Heating furnace, that is, the whole process of drying and heating and temperature raising for the lining of industrial electric furnace after completion or maintenance according to the temperature raising curve in the design scheme: cooling furnace is the whole process of temperature reduction for the applied furnace according to the temperature reducing curve in the design scheme. The speed of elevator heating rate depends on the structure of furnace, the relevant characteristics of common refractory materials and the strength of heating and refrigeration equipment. Therefore, the heating furnace and cooling furnace are not the longer the better, but an effective upper and lower temperature rules and regulations must be formulated.

For the fireproofing brick masonry furnace, when heating the elevator, we must pay special attention to the symmetry of heating or cooling and the temperature field in the thin and thick direction of the infilled wall, so as to avoid too large difference in volume due to too fast heating or too high temperature, resulting in structural stress damage.

For the furnace built with amorphous refractory materials, the same attention should be paid to the fireproof brick masonry in the whole process of temperature reduction and refrigeration: for the whole process of heating and temperature rise, special attention should be paid to the discharge rate of water in the engineering construction body and the solidification rate of the external surface in the whole process of temperature rise. When the internal water discharge rate is less than the internal water volatilization rate, the saturated vapor pressure in the amorphous refractory construction body increases. When the internal steam pressure reaches or exceeds the compressive strength of the infilled wall, cracks will gradually occur inside the steam body, which will cause cracking when it is more serious.

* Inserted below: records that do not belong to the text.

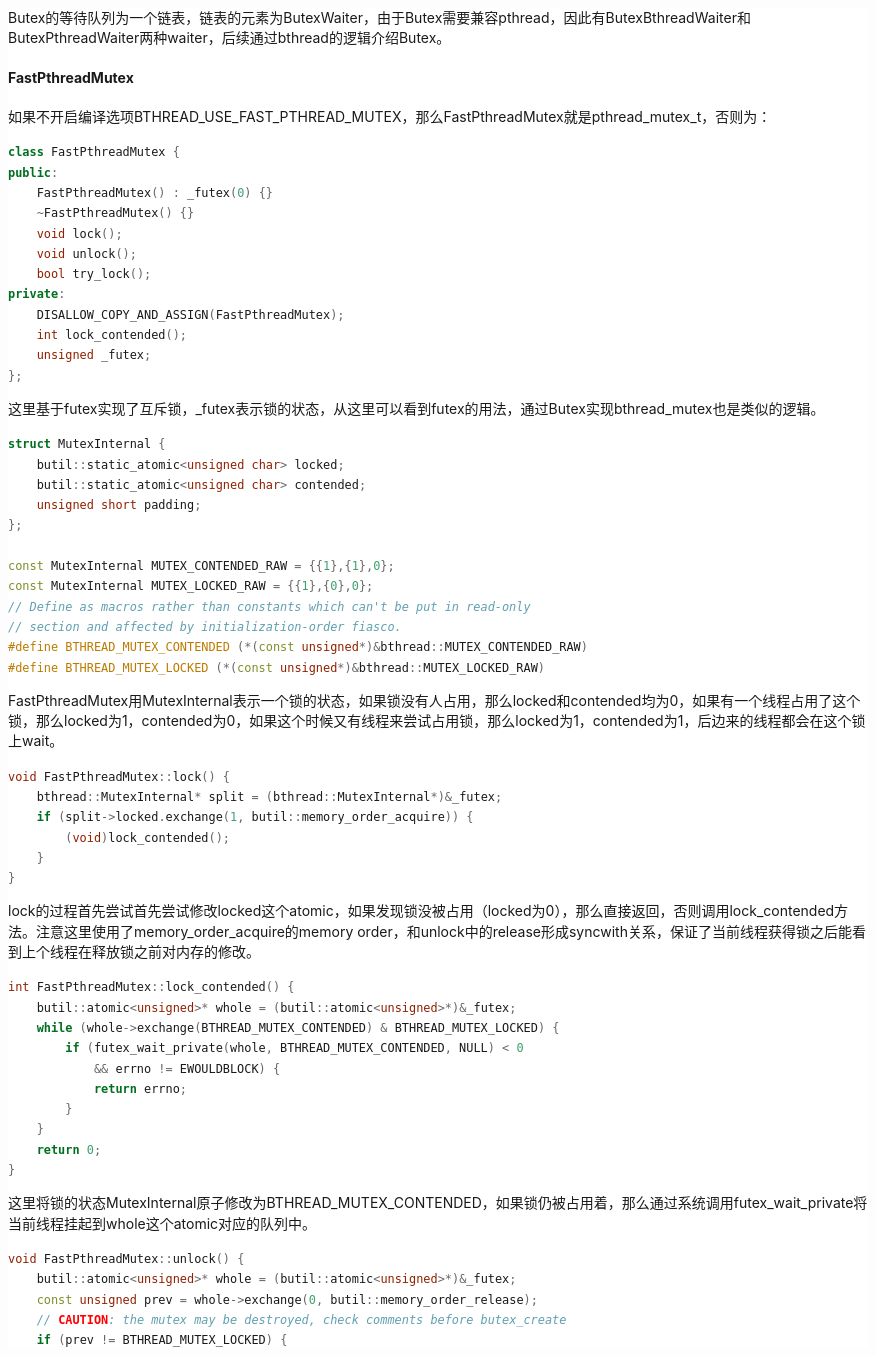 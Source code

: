Butex的等待队列为一个链表，链表的元素为ButexWaiter，由于Butex需要兼容pthread，因此有ButexBthreadWaiter和ButexPthreadWaiter两种waiter，后续通过bthread的逻辑介绍Butex。
#### FastPthreadMutex
如果不开启编译选项BTHREAD_USE_FAST_PTHREAD_MUTEX，那么FastPthreadMutex就是pthread_mutex_t，否则为：
```c++
class FastPthreadMutex {
public:
    FastPthreadMutex() : _futex(0) {}
    ~FastPthreadMutex() {}
    void lock();
    void unlock();
    bool try_lock();
private:
    DISALLOW_COPY_AND_ASSIGN(FastPthreadMutex);
    int lock_contended();
    unsigned _futex;
};
```
这里基于futex实现了互斥锁，_futex表示锁的状态，从这里可以看到futex的用法，通过Butex实现bthread_mutex也是类似的逻辑。
```c++
struct MutexInternal {
    butil::static_atomic<unsigned char> locked;
    butil::static_atomic<unsigned char> contended;
    unsigned short padding;
};

const MutexInternal MUTEX_CONTENDED_RAW = {{1},{1},0};
const MutexInternal MUTEX_LOCKED_RAW = {{1},{0},0};
// Define as macros rather than constants which can't be put in read-only
// section and affected by initialization-order fiasco.
#define BTHREAD_MUTEX_CONTENDED (*(const unsigned*)&bthread::MUTEX_CONTENDED_RAW)
#define BTHREAD_MUTEX_LOCKED (*(const unsigned*)&bthread::MUTEX_LOCKED_RAW)
```
FastPthreadMutex用MutexInternal表示一个锁的状态，如果锁没有人占用，那么locked和contended均为0，如果有一个线程占用了这个锁，那么locked为1，contended为0，如果这个时候又有线程来尝试占用锁，那么locked为1，contended为1，后边来的线程都会在这个锁上wait。
```c++
void FastPthreadMutex::lock() {
    bthread::MutexInternal* split = (bthread::MutexInternal*)&_futex;
    if (split->locked.exchange(1, butil::memory_order_acquire)) {
        (void)lock_contended();
    }
}
```
lock的过程首先尝试首先尝试修改locked这个atomic，如果发现锁没被占用（locked为0），那么直接返回，否则调用lock_contended方法。注意这里使用了memory_order_acquire的memory order，和unlock中的release形成syncwith关系，保证了当前线程获得锁之后能看到上个线程在释放锁之前对内存的修改。
```c++
int FastPthreadMutex::lock_contended() {
    butil::atomic<unsigned>* whole = (butil::atomic<unsigned>*)&_futex;
    while (whole->exchange(BTHREAD_MUTEX_CONTENDED) & BTHREAD_MUTEX_LOCKED) {
        if (futex_wait_private(whole, BTHREAD_MUTEX_CONTENDED, NULL) < 0
            && errno != EWOULDBLOCK) {
            return errno;
        }
    }
    return 0;
}
```
这里将锁的状态MutexInternal原子修改为BTHREAD_MUTEX_CONTENDED，如果锁仍被占用着，那么通过系统调用futex_wait_private将当前线程挂起到whole这个atomic对应的队列中。
```c++
void FastPthreadMutex::unlock() {
    butil::atomic<unsigned>* whole = (butil::atomic<unsigned>*)&_futex;
    const unsigned prev = whole->exchange(0, butil::memory_order_release);
    // CAUTION: the mutex may be destroyed, check comments before butex_create
    if (prev != BTHREAD_MUTEX_LOCKED) {
```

1: Some difficult problems that must be avoided in the work of heating furnace

(1) Cracking of fireproof concrete

(2) Accumulation of water vapor

(3) Anti cracking

(4) Partial in-situ stress and reflective failure

(5) Steam and solidification

(6) Shedding of amorphous and unburned refractories

2: The unreasonable temperature of the elevator is very easy to cause the problem of centralized rate structure damage.

(1) Anti cracking, to put it bluntly, thermal cracking means that when the refractory is subjected to rapid cooling and heating, the temperature difference is caused on the surface and inside of the refractory. Due to the existence of the difference, the in-situ stress is formed inside the refractory infilled wall. The cracking generated after the local stress accumulates to a certain level is thermal cracking.

(2) The minerals that make up silicon carbide bricks are Sima Xiang, such as quartzite, scaly quartzite and cristobalite. At the same time, with the compound conversion of quartzite, the volume produces gene mutation. When heating or cooling silicon carbide bricks construct infilled walls, attention must be paid to the problem of thermal cracking.

(3) Magnesia brick or magnesia chrome brick is easy to form thermal cracking due to its large linear expansion coefficient and temperature gene mutation.

(4) Because of its low specific heat, large temperature field in the brick body and low relative compressive strength, the thermal insulation board is also easy to cause cracking problems.

(5) Reflective cracking, to put it bluntly, refers to the situation that the thermal deformation and in-situ stress caused by insufficient swelling capacity or partial high temperature in the heating of arc and other special structural forms, resulting in the influence of in-situ stress on the overall structure. When the insulating brick furnace body and the rotary kiln are heated by a single layer, at the same time of temperature rise, different temperature positions cause different surge. Therefore, the insulating brick suffers from the punching machine adjacent to the insulating brick. When the working pressure exceeds its compressive strength, the brick body will be damaged. Such damage usually occurs first on the hot surface.

(6) Tectonic collapse. When the refractory is applied in the high-temperature natural environment, the heating surface is usually adhered with coal ash and other residues. Because of their adhesion and infiltration, a mildew layer is produced around the heating area of the refractory. Because this moldy layer will collapse due to vitrification or fall off due to thermal deformation, this kind of situation is called structural collapse.